** Opening MATERIALS PROVIDED block **
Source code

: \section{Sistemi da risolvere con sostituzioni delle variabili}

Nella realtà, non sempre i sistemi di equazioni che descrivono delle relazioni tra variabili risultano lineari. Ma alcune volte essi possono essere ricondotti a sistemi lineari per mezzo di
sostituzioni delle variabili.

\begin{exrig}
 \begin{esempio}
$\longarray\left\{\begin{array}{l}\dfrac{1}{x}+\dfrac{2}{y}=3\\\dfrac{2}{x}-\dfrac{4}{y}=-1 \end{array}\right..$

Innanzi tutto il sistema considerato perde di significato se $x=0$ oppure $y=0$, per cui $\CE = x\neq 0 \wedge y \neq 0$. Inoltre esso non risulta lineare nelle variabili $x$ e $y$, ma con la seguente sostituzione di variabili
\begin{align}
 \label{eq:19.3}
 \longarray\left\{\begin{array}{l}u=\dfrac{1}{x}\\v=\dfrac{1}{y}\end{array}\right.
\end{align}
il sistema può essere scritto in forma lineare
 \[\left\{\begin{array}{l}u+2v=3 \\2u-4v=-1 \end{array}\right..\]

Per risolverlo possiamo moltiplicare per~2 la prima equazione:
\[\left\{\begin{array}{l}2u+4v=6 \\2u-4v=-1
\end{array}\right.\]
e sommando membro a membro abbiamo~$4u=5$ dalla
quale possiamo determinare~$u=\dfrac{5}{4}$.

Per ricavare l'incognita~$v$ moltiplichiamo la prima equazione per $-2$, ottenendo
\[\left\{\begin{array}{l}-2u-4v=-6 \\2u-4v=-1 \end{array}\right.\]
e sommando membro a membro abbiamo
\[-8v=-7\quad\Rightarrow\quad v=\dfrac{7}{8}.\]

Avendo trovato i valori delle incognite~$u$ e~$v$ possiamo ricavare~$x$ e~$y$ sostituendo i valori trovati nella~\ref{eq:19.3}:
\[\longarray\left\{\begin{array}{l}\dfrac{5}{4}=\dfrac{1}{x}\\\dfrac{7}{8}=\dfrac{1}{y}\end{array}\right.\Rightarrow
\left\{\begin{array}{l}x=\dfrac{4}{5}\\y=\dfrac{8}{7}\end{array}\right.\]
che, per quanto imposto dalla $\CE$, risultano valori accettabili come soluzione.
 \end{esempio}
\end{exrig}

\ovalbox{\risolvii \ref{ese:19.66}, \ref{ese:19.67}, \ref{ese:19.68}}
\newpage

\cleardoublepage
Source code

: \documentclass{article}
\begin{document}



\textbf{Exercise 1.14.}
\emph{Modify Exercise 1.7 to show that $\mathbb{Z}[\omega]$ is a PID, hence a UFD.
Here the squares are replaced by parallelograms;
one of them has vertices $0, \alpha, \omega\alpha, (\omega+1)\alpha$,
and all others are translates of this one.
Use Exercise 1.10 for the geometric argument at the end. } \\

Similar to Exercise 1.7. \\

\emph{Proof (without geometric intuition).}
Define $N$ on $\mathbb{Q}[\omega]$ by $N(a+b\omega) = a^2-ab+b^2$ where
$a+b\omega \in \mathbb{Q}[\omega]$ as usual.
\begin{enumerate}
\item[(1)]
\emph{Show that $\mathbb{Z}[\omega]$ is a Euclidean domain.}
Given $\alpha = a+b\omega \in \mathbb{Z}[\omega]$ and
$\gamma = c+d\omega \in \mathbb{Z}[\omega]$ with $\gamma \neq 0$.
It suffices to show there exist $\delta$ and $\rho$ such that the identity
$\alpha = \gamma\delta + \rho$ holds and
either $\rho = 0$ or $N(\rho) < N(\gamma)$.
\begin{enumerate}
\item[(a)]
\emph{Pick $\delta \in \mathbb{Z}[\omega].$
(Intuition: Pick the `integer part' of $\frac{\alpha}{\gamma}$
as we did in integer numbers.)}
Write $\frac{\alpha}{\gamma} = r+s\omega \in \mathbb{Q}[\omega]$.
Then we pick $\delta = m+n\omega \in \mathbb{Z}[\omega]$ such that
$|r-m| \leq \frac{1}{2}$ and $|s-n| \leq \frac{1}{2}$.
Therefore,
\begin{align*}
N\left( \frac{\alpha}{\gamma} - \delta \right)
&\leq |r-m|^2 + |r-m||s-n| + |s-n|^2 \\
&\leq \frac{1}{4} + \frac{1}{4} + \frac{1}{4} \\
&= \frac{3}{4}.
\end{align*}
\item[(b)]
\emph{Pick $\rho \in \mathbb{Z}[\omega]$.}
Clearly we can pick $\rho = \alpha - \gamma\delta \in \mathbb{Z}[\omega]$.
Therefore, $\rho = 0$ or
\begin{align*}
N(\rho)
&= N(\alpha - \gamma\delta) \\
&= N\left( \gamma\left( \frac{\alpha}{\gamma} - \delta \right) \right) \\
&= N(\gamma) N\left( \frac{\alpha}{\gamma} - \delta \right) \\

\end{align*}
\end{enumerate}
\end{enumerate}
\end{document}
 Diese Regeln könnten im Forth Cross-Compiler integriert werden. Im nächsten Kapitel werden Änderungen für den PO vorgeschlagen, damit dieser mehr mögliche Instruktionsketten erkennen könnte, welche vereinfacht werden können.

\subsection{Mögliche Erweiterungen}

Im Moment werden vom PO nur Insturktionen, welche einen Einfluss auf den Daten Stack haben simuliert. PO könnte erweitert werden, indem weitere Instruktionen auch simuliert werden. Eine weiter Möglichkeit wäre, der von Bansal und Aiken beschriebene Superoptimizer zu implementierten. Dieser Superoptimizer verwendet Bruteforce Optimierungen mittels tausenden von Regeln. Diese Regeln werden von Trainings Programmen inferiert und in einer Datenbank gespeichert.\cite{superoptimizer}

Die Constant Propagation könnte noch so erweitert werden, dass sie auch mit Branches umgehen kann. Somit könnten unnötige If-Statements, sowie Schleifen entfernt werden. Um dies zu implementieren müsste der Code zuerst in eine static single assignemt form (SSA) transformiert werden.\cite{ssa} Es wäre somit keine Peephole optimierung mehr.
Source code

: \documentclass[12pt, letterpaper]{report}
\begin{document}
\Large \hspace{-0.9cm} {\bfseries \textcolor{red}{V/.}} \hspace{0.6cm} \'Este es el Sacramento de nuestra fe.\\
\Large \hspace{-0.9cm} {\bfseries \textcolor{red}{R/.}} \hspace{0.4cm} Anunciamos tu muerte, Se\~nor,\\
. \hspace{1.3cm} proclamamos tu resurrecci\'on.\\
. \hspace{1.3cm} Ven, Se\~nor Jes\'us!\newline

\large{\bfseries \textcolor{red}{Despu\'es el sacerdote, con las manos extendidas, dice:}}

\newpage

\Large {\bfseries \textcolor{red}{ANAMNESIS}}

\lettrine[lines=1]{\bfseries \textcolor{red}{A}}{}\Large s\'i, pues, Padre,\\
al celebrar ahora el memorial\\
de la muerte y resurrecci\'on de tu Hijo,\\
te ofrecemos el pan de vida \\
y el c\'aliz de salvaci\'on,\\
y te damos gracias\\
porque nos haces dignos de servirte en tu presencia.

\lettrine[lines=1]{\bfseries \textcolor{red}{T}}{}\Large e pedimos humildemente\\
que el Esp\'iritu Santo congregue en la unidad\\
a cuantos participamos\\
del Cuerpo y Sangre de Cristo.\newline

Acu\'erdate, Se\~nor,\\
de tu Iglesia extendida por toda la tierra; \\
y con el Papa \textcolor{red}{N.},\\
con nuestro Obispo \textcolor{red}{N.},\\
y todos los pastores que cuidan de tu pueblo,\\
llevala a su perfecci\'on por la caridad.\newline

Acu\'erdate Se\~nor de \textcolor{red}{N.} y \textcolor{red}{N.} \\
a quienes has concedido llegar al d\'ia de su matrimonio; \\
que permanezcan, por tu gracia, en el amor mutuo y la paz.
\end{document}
** Closing MATERIALS PROVIDED block **
— EXERCISE AIM —
Among the lines above, show every one that contains the string "dfrac".

— SOLVED PROBLEM —
$\longarray\left\{\begin{array}{l}\dfrac{1}{x}+\dfrac{2}{y}=3\\\dfrac{2}{x}-\dfrac{4}{y}=-1 \end{array}\right..$
 \longarray\left\{\begin{array}{l}u=\dfrac{1}{x}\\v=\dfrac{1}{y}\end{array}\right.
quale possiamo determinare~$u=\dfrac{5}{4}$.
\[-8v=-7\quad\Rightarrow\quad v=\dfrac{7}{8}.\]
\[\longarray\left\{\begin{array}{l}\dfrac{5}{4}=\dfrac{1}{x}\\\dfrac{7}{8}=\dfrac{1}{y}\end{array}\right.\Rightarrow
\left\{\begin{array}{l}x=\dfrac{4}{5}\\y=\dfrac{8}{7}\end{array}\right.\]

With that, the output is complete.